Applications Versus Applets Versus Servlets

A Java program can be written to run in these three different ways:

  • As a stand-alone program that can be invoked from the command-line, termed an application. The sample program we were reviewing is an application.

  • As a program embedded in a web page, to be downloaded to the client and run in the browser when the page is browsed, termed an applet. Just as a booklet is a little book, an applet is a little application.

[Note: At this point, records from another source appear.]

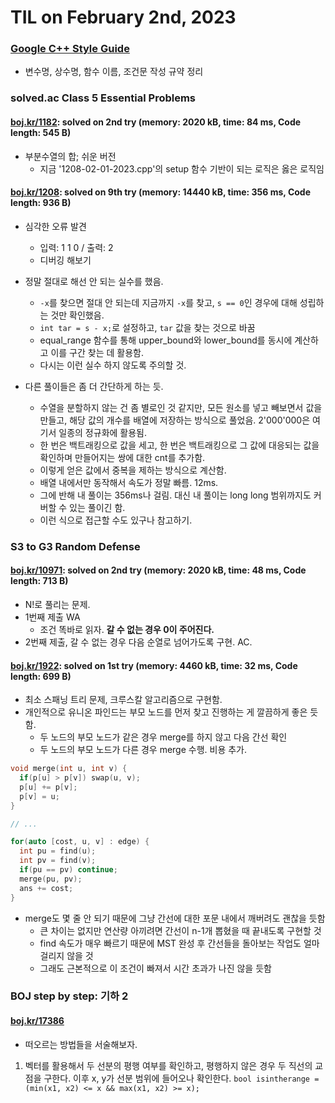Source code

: # **TIL on February 2nd, 2023**
### [Google C++ Style Guide](../../../Languages/C/google-cpp-style-guide-02-02-2023.md)
* 변수명, 상수명, 함수 이름, 조건문 작성 규약 정리


### solved.ac Class 5 Essential Problems
#### [boj.kr/1182](../../../Problem%20Solving/boj/solvedac/1182-02-02-2023.cpp): solved on 2nd try (memory: 2020 kB, time: 84 ms, Code length: 545 B)
* 부분수열의 합; 쉬운 버전
  - 지금 '1208-02-01-2023.cpp'의 setup 함수 기반이 되는 로직은 옳은 로직임


#### [boj.kr/1208](../../../Problem%20Solving/boj/solvedac/1208-02-01-2023.cpp): solved on 9th try (memory: 14440 kB, time: 356 ms, Code length: 936 B)
* 심각한 오류 발견
  - 입력: 1 1 0 / 출력: 2
  - 디버깅 해보기

* 정말 절대로 해선 안 되는 실수를 했음.
  - `-x`를 찾으면 절대 안 되는데 지금까지 `-x`를 찾고, `s == 0`인 경우에 대해 성립하는 것만 확인했음.
  - `int tar = s - x;`로 설정하고, `tar` 값을 찾는 것으로 바꿈
  - equal_range 함수를 통해 upper_bound와 lower_bound를 동시에 계산하고 이를 구간 찾는 데 활용함.
  - 다시는 이런 실수 하지 않도록 주의할 것.

* 다른 풀이들은 좀 더 간단하게 하는 듯.
  - 수열을 분할하지 않는 건 좀 별로인 것 같지만, 모든 원소를 넣고 빼보면서 값을 만들고, 해당 값의 개수를 배열에 저장하는 방식으로 풀었음. 2'000'000은 여기서 일종의 정규화에 활용됨.
  - 한 번은 백트래킹으로 값을 세고, 한 번은 백트래킹으로 그 값에 대응되는 값을 확인하며 만들어지는 쌍에 대한 cnt를 추가함.
  - 이렇게 얻은 값에서 중복을 제하는 방식으로 계산함.
  - 배열 내에서만 동작해서 속도가 정말 빠름. 12ms.
  - 그에 반해 내 풀이는 356ms나 걸림. 대신 내 풀이는 long long 범위까지도 커버할 수 있는 풀이긴 함.
  - 이런 식으로 접근할 수도 있구나 참고하기.


### S3 to G3 Random Defense
#### [boj.kr/10971](../../../Problem%20Solving/boj/random%20defense/10971-02-02-2023.cpp): solved on 2nd try (memory: 2020 kB, time: 48 ms, Code length: 713 B)
* N!로 풀리는 문제.
* 1번째 제출 WA
  - 조건 똑바로 읽자. **갈 수 없는 경우 0이 주어진다.**
* 2번째 제출, 갈 수 없는 경우 다음 순열로 넘어가도록 구현. AC.


#### [boj.kr/1922](../../../Problem%20Solving/boj/random%20defense/1922-02-02-2023.cpp): solved on 1st try (memory: 4460 kB, time: 32 ms, Code length: 699 B)
* 최소 스패닝 트리 문제, 크루스칼 알고리즘으로 구현함.
* 개인적으로 유니온 파인드는 부모 노드를 먼저 찾고 진행하는 게 깔끔하게 좋은 듯함.
  - 두 노드의 부모 노드가 같은 경우 merge를 하지 않고 다음 간선 확인
  - 두 노드의 부모 노드가 다른 경우 merge 수행. 비용 추가.

```cpp
void merge(int u, int v) {
  if(p[u] > p[v]) swap(u, v);
  p[u] += p[v];
  p[v] = u;
}

// ...

for(auto [cost, u, v] : edge) {
  int pu = find(u);
  int pv = find(v);
  if(pu == pv) continue;
  merge(pu, pv);
  ans += cost;
}
```

* merge도 몇 줄 안 되기 때문에 그냥 간선에 대한 포문 내에서 깨버려도 괜찮을 듯함
  - 큰 차이는 없지만 연산량 아끼려면 간선이 n-1개 뽑혔을 때 끝내도록 구현할 것
  - find 속도가 매우 빠르기 때문에 MST 완성 후 간선들을 돌아보는 작업도 얼마 걸리지 않을 것
  - 그래도 근본적으로 이 조건이 빠져서 시간 초과가 나진 않을 듯함


### BOJ step by step: 기하 2
#### [boj.kr/17386](../../../Problem%20Solving/boj/Math/17386-02-02-2023.cpp)
* 떠오르는 방법들을 서술해보자.

1. 벡터를 활용해서 두 선분의 평행 여부를 확인하고, 평행하지 않은 경우 두 직선의 교점을 구한다. 이후 x, y가 선분 범위에 들어오나 확인한다. `bool isintherange = (min(x1, x2) <= x && max(x1, x2) >= x);`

  • As a program invoked from a web server, to be run on the server when a particular URL is browsed, termed a servlet.

The execution vehicles differ in the default execution privileges they have and the way in which they indicate where to start execution. Almost all the code and examples are the same whether you are writing an application, an applet, or a servlet. Only a few trivial startup details differ. We will deal with applications here, and applets in a later chapter. How and why to set up a servlet is a bit too far off-topic for the scope of this text.